>>>

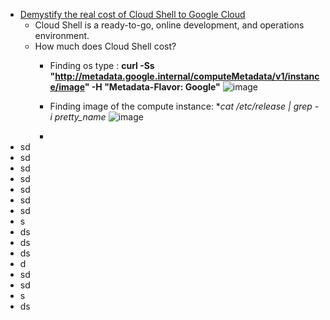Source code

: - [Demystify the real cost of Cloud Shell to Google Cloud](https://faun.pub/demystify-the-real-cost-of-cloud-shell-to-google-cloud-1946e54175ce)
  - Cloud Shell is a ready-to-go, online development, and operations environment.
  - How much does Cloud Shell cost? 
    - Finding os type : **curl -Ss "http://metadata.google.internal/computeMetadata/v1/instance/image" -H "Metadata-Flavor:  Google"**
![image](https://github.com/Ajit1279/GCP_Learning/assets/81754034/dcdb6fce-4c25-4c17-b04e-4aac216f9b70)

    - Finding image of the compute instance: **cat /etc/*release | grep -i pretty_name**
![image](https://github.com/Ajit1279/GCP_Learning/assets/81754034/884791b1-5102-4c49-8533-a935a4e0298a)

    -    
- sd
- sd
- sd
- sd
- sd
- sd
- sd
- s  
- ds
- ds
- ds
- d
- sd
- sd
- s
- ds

<<<
>>>

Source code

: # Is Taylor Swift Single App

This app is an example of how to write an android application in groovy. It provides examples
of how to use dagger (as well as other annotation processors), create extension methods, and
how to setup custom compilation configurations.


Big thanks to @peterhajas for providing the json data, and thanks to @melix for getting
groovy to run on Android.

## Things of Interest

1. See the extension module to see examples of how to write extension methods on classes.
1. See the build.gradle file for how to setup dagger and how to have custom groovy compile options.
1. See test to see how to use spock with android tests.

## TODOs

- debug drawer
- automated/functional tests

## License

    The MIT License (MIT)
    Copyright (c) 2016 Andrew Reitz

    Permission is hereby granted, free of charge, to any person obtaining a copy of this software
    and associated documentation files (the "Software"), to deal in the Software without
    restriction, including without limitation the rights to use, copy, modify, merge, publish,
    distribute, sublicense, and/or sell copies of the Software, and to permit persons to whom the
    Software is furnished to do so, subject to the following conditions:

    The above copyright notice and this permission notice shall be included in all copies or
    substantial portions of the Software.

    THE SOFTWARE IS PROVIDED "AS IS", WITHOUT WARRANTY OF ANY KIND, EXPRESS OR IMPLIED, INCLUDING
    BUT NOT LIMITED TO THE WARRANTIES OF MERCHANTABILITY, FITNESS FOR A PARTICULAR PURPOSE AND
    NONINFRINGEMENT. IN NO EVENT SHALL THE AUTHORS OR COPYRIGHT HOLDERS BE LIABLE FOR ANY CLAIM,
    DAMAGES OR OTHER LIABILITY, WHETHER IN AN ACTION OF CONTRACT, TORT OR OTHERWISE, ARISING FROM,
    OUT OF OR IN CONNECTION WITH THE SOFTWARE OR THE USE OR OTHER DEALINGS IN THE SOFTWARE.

<<<
>>>

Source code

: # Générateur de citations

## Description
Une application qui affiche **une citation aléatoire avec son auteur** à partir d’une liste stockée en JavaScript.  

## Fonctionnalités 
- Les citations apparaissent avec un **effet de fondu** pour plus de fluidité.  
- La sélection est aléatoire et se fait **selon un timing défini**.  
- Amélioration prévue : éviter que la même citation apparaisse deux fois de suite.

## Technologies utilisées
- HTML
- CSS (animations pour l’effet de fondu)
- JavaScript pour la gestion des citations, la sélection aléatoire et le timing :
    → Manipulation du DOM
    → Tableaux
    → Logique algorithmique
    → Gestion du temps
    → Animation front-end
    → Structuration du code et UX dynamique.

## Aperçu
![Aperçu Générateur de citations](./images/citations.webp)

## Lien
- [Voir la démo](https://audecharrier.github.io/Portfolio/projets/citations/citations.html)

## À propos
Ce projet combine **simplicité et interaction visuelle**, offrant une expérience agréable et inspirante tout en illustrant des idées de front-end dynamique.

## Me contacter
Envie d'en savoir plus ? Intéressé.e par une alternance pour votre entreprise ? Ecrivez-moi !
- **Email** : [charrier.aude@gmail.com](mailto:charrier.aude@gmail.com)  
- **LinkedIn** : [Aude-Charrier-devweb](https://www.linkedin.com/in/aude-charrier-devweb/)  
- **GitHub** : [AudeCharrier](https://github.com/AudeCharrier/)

<<<

In the entries above, please find the line with "Software is furnished" and the line with "OUT OF OR IN", then write out exactly those two lines and every line between them, and nothing more.

# Task response:
    Software is furnished to do so, subject to the following conditions:

    The above copyright notice and this permission notice shall be included in all copies or
    substantial portions of the Software.

    THE SOFTWARE IS PROVIDED "AS IS", WITHOUT WARRANTY OF ANY KIND, EXPRESS OR IMPLIED, INCLUDING
    BUT NOT LIMITED TO THE WARRANTIES OF MERCHANTABILITY, FITNESS FOR A PARTICULAR PURPOSE AND
    NONINFRINGEMENT. IN NO EVENT SHALL THE AUTHORS OR COPYRIGHT HOLDERS BE LIABLE FOR ANY CLAIM,
    DAMAGES OR OTHER LIABILITY, WHETHER IN AN ACTION OF CONTRACT, TORT OR OTHERWISE, ARISING FROM,
    OUT OF OR IN CONNECTION WITH THE SOFTWARE OR THE USE OR OTHER DEALINGS IN THE SOFTWARE.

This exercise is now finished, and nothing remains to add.